What Is Law?
Law is the system of rules that a society or government develops in order to deal with crime, business agreements and social relationships. It can also refer to the people who work in this system, such as lawyers and judges.
The meaning of law can vary widely from country to country, and the word itself is a very general term that includes many different areas of legislation and jurisprudence. In some countries the legal system is entirely based on court decisions, while others are governed by statutes.
In some places, the government is directly responsible for enforcing laws. This makes the system more democratic and transparent, and can make it easier for people to access justice.
There are many types of laws, from business and criminal law to consumer law and civil rights. They are often developed through legislation, and can be passed by parliament or by an executive branch of government.

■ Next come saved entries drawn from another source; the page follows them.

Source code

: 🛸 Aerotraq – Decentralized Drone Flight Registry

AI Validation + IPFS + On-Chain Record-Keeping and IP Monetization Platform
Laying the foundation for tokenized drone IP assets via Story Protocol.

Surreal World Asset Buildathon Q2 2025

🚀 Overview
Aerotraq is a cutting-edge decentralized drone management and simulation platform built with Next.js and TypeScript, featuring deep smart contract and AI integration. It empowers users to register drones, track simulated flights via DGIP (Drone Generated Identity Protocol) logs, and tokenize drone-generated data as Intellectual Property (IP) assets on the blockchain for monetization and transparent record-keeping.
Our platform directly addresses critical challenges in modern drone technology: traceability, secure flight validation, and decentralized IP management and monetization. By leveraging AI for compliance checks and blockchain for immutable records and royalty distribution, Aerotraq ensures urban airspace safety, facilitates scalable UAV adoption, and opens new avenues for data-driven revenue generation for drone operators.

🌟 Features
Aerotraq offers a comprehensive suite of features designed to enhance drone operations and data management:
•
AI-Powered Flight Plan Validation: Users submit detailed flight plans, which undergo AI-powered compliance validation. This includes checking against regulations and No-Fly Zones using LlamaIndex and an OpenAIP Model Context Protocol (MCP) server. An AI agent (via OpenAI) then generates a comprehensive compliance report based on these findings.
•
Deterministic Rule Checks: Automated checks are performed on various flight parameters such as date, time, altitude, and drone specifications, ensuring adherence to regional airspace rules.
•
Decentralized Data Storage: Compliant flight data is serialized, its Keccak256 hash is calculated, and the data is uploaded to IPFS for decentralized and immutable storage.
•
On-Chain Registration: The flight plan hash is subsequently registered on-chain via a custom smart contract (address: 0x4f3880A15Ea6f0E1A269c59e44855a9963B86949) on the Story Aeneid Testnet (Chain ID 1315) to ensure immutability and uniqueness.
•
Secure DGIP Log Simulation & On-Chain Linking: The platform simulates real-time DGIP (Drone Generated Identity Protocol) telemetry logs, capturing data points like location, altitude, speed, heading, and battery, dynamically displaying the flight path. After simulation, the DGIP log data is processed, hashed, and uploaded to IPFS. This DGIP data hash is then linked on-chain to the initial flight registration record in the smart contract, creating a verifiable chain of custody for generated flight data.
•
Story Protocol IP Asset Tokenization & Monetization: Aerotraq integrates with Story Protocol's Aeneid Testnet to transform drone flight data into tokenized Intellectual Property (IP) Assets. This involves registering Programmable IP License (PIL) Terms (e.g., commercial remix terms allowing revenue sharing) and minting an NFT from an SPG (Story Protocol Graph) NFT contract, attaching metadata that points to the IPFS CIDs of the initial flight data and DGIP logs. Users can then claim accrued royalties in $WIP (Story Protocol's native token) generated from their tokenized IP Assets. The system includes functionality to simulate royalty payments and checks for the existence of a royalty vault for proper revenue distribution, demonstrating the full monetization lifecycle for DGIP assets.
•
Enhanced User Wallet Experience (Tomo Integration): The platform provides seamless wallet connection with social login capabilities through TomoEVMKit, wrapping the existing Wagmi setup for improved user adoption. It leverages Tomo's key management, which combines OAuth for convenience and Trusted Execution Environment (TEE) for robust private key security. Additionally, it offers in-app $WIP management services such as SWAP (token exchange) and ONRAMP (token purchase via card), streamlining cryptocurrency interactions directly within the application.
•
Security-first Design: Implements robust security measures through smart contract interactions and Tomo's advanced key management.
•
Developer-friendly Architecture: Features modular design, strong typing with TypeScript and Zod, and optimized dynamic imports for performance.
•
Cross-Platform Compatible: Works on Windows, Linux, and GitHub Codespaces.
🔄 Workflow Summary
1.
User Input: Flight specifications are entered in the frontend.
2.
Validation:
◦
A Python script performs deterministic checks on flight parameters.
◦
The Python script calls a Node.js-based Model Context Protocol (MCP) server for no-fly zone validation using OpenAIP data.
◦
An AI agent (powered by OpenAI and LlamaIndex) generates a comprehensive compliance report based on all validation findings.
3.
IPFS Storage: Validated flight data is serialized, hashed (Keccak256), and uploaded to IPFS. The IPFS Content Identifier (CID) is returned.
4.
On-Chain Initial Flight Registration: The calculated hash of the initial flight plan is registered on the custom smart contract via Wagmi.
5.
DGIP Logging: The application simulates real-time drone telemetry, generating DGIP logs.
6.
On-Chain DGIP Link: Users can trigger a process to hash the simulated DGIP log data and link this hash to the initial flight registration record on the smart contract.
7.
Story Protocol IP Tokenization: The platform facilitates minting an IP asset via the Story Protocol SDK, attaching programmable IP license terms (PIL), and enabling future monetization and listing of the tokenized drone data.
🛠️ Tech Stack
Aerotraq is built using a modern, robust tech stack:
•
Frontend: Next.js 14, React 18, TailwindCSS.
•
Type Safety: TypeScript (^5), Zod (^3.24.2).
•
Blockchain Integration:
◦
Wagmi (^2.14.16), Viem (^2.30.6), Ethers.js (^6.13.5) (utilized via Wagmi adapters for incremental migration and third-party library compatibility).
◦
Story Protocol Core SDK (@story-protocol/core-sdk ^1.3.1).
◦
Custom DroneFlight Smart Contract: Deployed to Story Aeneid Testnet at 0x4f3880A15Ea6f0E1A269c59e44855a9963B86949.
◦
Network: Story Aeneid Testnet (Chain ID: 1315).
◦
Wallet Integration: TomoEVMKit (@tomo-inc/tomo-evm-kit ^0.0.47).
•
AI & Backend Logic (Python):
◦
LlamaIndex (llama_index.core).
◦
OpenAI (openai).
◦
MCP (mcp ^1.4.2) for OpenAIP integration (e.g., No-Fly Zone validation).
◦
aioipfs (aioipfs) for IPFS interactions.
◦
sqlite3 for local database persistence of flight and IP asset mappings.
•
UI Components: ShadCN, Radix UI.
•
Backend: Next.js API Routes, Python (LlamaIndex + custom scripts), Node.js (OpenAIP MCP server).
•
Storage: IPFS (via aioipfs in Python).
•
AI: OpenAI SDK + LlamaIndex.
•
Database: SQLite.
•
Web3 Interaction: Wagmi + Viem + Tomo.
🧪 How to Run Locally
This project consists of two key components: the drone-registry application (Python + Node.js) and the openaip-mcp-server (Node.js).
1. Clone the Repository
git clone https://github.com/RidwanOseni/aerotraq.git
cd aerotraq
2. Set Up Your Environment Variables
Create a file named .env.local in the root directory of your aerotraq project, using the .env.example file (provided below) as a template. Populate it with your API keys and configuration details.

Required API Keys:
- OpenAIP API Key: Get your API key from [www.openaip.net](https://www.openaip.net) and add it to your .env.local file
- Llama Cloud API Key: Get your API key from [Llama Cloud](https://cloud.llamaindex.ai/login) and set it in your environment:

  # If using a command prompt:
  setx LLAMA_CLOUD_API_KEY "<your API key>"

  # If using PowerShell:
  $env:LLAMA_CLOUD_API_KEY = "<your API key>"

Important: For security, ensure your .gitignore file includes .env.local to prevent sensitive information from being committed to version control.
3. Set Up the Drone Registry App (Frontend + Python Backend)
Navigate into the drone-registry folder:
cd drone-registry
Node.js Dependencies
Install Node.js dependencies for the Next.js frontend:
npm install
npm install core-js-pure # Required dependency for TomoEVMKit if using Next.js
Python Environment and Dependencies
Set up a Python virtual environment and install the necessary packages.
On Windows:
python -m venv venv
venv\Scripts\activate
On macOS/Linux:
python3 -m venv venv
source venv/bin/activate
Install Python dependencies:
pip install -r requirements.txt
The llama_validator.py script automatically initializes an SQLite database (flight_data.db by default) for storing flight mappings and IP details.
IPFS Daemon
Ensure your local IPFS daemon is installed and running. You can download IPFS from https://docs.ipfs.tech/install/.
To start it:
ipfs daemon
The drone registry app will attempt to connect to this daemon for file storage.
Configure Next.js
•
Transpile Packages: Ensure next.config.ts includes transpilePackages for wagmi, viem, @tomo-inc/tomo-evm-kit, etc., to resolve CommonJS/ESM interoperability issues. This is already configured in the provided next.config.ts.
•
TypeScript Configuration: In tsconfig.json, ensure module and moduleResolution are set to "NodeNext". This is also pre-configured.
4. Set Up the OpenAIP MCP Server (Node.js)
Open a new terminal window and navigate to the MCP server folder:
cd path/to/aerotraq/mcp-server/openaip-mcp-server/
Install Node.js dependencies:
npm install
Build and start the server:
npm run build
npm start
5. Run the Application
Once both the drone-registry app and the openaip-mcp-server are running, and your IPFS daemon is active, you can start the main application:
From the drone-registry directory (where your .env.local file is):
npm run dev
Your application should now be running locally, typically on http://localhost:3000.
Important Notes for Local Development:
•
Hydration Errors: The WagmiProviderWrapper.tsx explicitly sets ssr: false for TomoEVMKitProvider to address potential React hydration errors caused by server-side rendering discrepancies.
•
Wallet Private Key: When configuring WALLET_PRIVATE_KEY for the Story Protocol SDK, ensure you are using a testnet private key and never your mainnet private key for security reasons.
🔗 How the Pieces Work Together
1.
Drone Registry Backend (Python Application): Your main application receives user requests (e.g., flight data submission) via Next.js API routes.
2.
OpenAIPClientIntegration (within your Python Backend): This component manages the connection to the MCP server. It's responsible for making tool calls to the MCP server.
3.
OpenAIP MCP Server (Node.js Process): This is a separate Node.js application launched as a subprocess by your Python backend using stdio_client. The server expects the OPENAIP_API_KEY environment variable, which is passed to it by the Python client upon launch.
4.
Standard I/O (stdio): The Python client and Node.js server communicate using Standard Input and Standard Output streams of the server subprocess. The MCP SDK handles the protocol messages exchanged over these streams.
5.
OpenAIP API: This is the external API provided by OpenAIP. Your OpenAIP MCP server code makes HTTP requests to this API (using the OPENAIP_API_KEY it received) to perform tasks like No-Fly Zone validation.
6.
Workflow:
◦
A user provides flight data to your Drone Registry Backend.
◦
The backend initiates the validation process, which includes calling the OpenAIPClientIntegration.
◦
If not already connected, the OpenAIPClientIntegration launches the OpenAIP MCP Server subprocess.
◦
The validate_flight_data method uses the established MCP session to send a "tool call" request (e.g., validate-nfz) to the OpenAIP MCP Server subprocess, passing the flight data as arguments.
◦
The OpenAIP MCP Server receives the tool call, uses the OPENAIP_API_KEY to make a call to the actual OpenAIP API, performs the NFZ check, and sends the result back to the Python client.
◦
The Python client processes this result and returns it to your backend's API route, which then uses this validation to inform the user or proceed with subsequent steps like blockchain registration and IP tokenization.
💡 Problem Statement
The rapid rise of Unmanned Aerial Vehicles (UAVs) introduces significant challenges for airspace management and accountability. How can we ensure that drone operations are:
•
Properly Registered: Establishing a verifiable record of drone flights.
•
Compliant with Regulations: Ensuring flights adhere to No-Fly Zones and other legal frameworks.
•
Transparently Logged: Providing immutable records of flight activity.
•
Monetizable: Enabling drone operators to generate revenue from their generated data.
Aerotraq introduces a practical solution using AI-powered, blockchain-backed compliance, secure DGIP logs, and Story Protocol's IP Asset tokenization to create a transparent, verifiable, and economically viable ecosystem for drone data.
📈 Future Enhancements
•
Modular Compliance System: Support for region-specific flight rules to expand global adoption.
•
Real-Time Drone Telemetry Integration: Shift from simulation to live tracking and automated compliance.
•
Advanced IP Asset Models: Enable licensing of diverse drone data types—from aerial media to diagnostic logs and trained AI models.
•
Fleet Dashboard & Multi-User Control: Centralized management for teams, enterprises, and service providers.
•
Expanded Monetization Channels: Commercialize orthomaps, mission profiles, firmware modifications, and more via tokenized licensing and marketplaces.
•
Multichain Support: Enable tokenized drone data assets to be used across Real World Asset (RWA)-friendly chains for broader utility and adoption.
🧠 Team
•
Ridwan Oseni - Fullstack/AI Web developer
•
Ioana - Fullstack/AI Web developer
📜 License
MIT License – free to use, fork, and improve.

Law is a complex set of rules that governs the way we live, from the treatment of animals to the rights of citizens. It involves a wide range of disciplines, including philosophy, history, politics and economics.
Common law, which is the system that originated in England and is now used in most countries, consists of decisions made by courts on equal footing with statutes passed through the legislative process and regulations issued by the executive. The principle of stare decisis means that these judicial decisions bind lower courts and future cases, to ensure that they reach similar results.
Religion can play an important role in the development of law, and some religions have their own systems of laws. Examples of religious laws include Jewish Halakha and Islamic Sharia, which are based on the religious precepts of the Jews or the Muslims respectively.
Another type of law is derived from social practices and the customs of certain communities, such as family law or a local governing body, for example a town council or a village board. These are often more informal than laws based on a written code or law book, and may be more flexible.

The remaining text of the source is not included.